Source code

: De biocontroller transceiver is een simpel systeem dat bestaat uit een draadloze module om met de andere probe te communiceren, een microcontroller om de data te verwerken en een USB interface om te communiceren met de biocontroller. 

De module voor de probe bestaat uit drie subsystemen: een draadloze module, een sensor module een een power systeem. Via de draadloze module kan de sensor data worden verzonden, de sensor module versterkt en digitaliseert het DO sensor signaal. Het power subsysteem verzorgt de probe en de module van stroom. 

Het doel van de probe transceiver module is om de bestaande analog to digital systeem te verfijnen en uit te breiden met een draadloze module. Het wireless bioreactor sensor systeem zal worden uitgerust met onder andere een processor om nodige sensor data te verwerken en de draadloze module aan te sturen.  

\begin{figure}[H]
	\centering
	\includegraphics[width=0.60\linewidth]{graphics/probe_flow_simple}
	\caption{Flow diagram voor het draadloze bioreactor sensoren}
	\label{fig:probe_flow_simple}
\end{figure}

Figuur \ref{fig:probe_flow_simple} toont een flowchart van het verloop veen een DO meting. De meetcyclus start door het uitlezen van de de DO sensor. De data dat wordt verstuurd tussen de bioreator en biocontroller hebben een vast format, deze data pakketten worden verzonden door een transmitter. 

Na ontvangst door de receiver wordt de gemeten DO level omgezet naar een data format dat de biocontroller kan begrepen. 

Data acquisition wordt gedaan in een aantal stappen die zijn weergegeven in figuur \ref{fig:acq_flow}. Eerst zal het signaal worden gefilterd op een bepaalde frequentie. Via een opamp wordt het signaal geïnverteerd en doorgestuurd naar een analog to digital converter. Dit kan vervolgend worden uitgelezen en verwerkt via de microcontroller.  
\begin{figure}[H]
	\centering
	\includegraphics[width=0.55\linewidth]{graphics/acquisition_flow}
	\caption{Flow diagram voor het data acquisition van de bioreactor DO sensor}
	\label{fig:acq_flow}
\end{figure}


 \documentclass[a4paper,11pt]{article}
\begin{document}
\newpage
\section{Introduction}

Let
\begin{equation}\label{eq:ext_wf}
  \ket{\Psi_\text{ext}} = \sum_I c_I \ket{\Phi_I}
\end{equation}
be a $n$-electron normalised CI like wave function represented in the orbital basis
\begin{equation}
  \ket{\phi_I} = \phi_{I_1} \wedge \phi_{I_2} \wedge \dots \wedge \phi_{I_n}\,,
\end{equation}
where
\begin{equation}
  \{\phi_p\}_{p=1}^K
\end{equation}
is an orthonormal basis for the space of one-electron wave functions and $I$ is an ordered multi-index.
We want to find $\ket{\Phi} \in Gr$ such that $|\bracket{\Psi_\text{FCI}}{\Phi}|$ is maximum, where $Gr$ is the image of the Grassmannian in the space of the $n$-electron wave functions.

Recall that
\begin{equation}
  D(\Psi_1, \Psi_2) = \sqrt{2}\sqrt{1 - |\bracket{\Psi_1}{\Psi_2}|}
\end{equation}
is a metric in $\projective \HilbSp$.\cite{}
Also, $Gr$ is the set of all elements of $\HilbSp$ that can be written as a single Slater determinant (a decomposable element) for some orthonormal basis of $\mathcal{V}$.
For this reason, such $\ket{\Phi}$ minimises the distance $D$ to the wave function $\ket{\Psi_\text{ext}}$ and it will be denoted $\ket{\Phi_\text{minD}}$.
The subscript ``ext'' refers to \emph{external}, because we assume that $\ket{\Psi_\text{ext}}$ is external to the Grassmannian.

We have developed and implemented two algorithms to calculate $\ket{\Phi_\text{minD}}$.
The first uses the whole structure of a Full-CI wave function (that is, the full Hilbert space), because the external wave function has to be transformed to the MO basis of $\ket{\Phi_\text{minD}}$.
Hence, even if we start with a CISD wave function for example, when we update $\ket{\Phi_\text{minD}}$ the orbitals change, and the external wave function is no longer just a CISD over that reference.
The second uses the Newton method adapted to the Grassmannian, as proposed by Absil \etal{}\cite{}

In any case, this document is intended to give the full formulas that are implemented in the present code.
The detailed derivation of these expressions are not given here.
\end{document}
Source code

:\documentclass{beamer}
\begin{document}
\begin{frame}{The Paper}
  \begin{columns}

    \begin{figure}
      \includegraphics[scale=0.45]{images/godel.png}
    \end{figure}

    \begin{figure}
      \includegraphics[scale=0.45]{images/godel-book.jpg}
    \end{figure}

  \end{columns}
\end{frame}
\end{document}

§ What is being asked
What the answer needs is every line from the data above with "HilbSp" in it.

§ Response for this exercise
is a metric in $\projective \HilbSp$.\cite{}
Also, $Gr$ is the set of all elements of $\HilbSp$ that can be written as a single Slater determinant (a decomposable element) for some orthonormal basis of $\mathcal{V}$.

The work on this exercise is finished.